Example: Two couples on the same income. Couple A has modest discretionary spending close to the benchmark. Couple B regularly spends an extra $1,000 a month on dining out, subscriptions, Uber, BNPL and travel. Even with identical incomes, Couple B may be able to borrow less.
You don’t have to stop having a life. But it can help to tidy things up in the few months before you apply – keep one-off big spends separate, watch multiple BNPL arrangements, and cancel subscriptions you don’t use.
Step 7 – Get Your Documents in One Place
Getting organised up front makes everything easier. You don’t need a giant folder, but having key documents handy speeds things up.
- Income documents – recent payslips, and for some people, income statements or tax returns.
- Bank statements – recent transaction and savings account statements.
- Loan and credit statements – for any credit cards, personal loans, car loans or other debts.
- Savings and deposit evidence – statements for savings accounts, term deposits or other funds.
- ID – usually photo ID such as a driver licence or passport.
Different lenders and situations can require different documents.

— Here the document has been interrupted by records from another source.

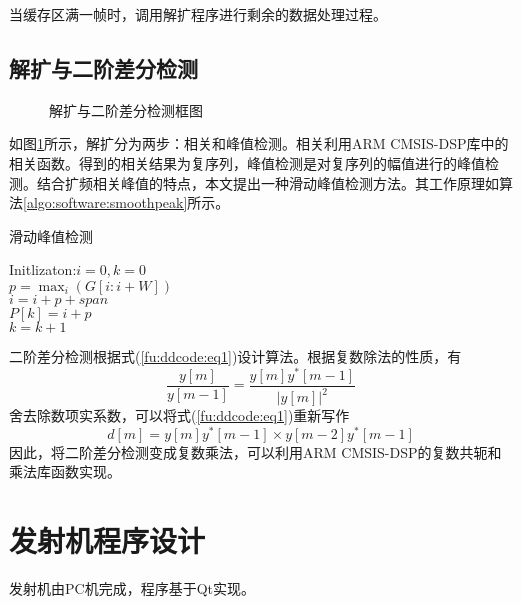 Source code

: 当缓存区满一帧时，调用解扩程序进行剩余的数据处理过程。

\subsection{解扩与二阶差分检测}
\begin{figure}[htbp]
	\centering
	
	\caption{解扩与二阶差分检测框图}
	\label{fig:software:despread}
\end{figure}
如图\ref{fig:software:despread}所示，解扩分为两步：相关和峰值检测。相关利用ARM CMSIS-DSP库中的相关函数。得到的相关结果为复序列，峰值检测是对复序列的幅值进行的峰值检测。结合扩频相关峰值的特点，本文提出一种滑动峰值检测方法。其工作原理如算法\ref{algo:software:smoothpeak}所示。
\begin{center}
	\begin{minipage}{0.8\textwidth}
		\centering
		\begin{algorithm}[H]
			\caption{滑动峰值检测}
			\label{algo:software:smoothpeak}
			Initlizaton:$i=0,k=0$\\
			 {
				$p=\max_i(G[i:i+W])$\\
				$i=i+p+span$\\
				$P[k]=i+p$\\
				$k=k+1$
			}
		\end{algorithm}
	\end{minipage}
\end{center}

二阶差分检测根据式(\ref{fu:ddcode:eq1})设计算法。根据复数除法的性质，有
\[
\frac{y[m]}{y[m-1]}=\frac{y[m]y^*[m-1]}{|y[m]|^2}
\]
舍去除数项实系数，可以将式(\ref{fu:ddcode:eq1})重新写作
\begin{equation}
d[m]=y[m]y^*[m-1]\times y[m-2]y^*[m-1]
\end{equation}
因此，将二阶差分检测变成复数乘法，可以利用ARM CMSIS-DSP的复数共轭和乘法库函数实现。

\section{发射机程序设计}
发射机由PC机完成，程序基于Qt实现。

Think of this as a solid base we can build on.
Step 8 – Decide Where and What You Want to Buy
Now we blend the numbers with the real world. Before you hit open homes every weekend, it helps to be clear on a few basics:
- Your preferred suburbs or areas – and a couple of nearby options if those become too expensive.
- Your property type – unit, townhouse or house; older established place or off-the-plan.

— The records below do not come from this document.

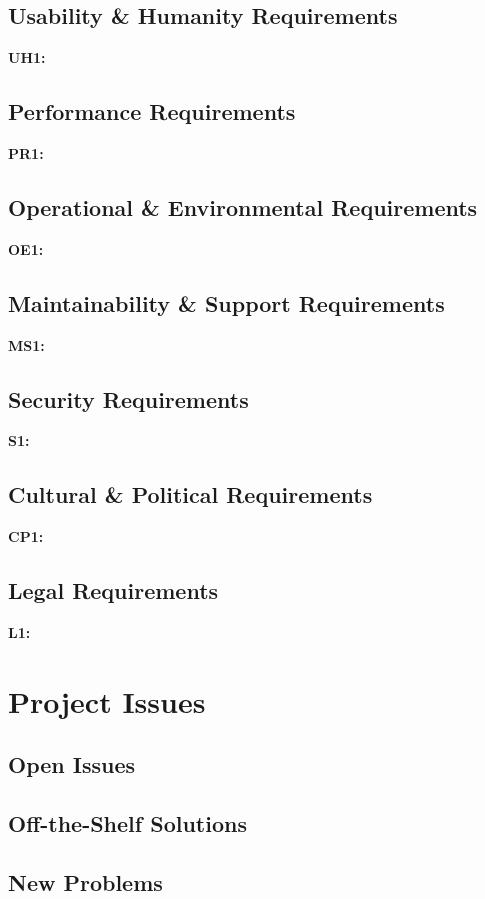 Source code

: \documentclass[titlepage]{article}
\begin{document}
\subsection{Usability \& Humanity Requirements}
\textbf{UH1:} %

\subsection{Performance Requirements}
\textbf{PR1:} %

\subsection{Operational \& Environmental Requirements}
\textbf{OE1:} %

\subsection{Maintainability \& Support Requirements}
\textbf{MS1:} %

\subsection{Security Requirements}
\textbf{S1:} %

\subsection{Cultural \& Political Requirements}
\textbf{CP1:} %

\subsection{Legal Requirements}
\textbf{L1:} %


\section{Project Issues}
\subsection{Open Issues}

\subsection{Off-the-Shelf Solutions}

\subsection{New Problems}
\end{document}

- Your non-negotiables – the things you really need (parking, commute time, bedrooms).
- Your “nice to haves” – things that would be great but aren’t deal-breakers.
Property type can also affect your loan in subtle ways. For example, off-the-plan properties carry extra timing and valuation considerations because you sign a contract now but don’t settle until later.
Step 9 – Have a Pre-Chat Before You Fall in Love With a Property
The best time to talk to a broker isn’t after you’ve found “the one”. It’s before you start making serious offers.
An early, no-pressure conversation can:
- Give you a realistic price range based on your income, debts, deposit and spending.
- Highlight any speed bumps early while there’s still time to tidy things up.
- Set expectations around timing – pre-approval, searching, making offers and settlement.
- Help you avoid committing to a property that doesn’t actually fit your situation.
This isn’t a commitment to go ahead with anything. It’s just about going into your first home journey with eyes open and a plan.
Quick First Home Buyer Prep Checklist
- Work out roughly what you’re comfortable paying per month on home loan repayments.
- List your current savings, debts and credit card limits in one place.
- Estimate your deposit and start to get a feel for your total funds to complete.
- If you’re a citizen, PR or Kiwi, check whether FHSS or KiwiSaver might be relevant.
- Look over the last few months of bank statements and notice your spending patterns.
- Clean up any genuinely unused credit cards or very high limits if that makes sense.
- Gather key documents like payslips, bank statements, loan statements and ID.
- Write down your preferred and backup suburbs, plus non-negotiables and nice-to-haves.
- Book a first conversation so we can turn all of this into a clear, personalised borrowing plan.
FAQ – Real Questions First Home Buyers Ask Me
Do I need a 20% deposit to buy my first home?
Not always. A 20% deposit can help you avoid Lenders Mortgage Insurance (LMI) with many lenders, but plenty of first home buyers purchase with less than 20%. That can mean paying LMI or using certain schemes, and there are pros and cons either way.
Will banks go through all my bank statements line by line?
Lenders do look at bank statements, but they’re not usually judging every coffee. They’re mainly looking for your overall patterns – regular commitments, consistent spending levels, and anything that doesn’t match what’s been disclosed.
Is it bad if I’ve changed jobs recently?
It depends. A recent job change isn’t automatically a problem, especially if you’ve stayed in the same industry or moved to a more stable role. Some lenders like to see a certain amount of time in your current job, others are more flexible.